Plain-text document sources
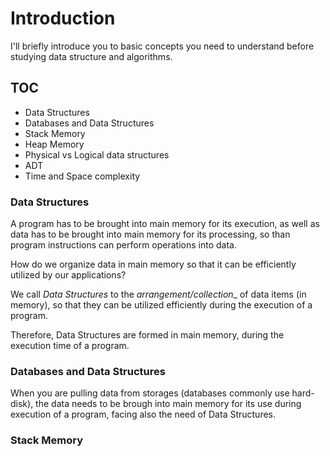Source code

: # Introduction

I'll briefly introduce you to basic concepts you need to understand
before studying data structure and algorithms.

## TOC

* Data Structures
* Databases and Data Structures
* Stack Memory
* Heap Memory
* Physical vs Logical data structures
* ADT
* Time and Space complexity

### Data Structures

A program has to be brought into main memory for its execution, as well as data has to be
brought into main memory for its processing, so than program instructions can perform operations into data.

How do we organize data in main memory so that it can be efficiently utilized by
our applications?

We call _Data Structures_ to the _arrangement/collection__ of data items (in memory), so that they can be utilized efficiently during the execution of a program.

Therefore, Data Structures are formed in main memory, during the execution time of a program.

### Databases and Data Structures

When you are pulling data from storages (databases commonly use hard-disk), the data needs to be brough into main memory for its use during execution of a program, facing also the need of Data Structures.

### Stack Memory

→ What this task involves
Retype, without changes, the lines from the line holding "### Databases and Data Structures" to the end of the data, both ends included.

→ Response to this task
### Databases and Data Structures

When you are pulling data from storages (databases commonly use hard-disk), the data needs to be brough into main memory for its use during execution of a program, facing also the need of Data Structures.

### Stack Memory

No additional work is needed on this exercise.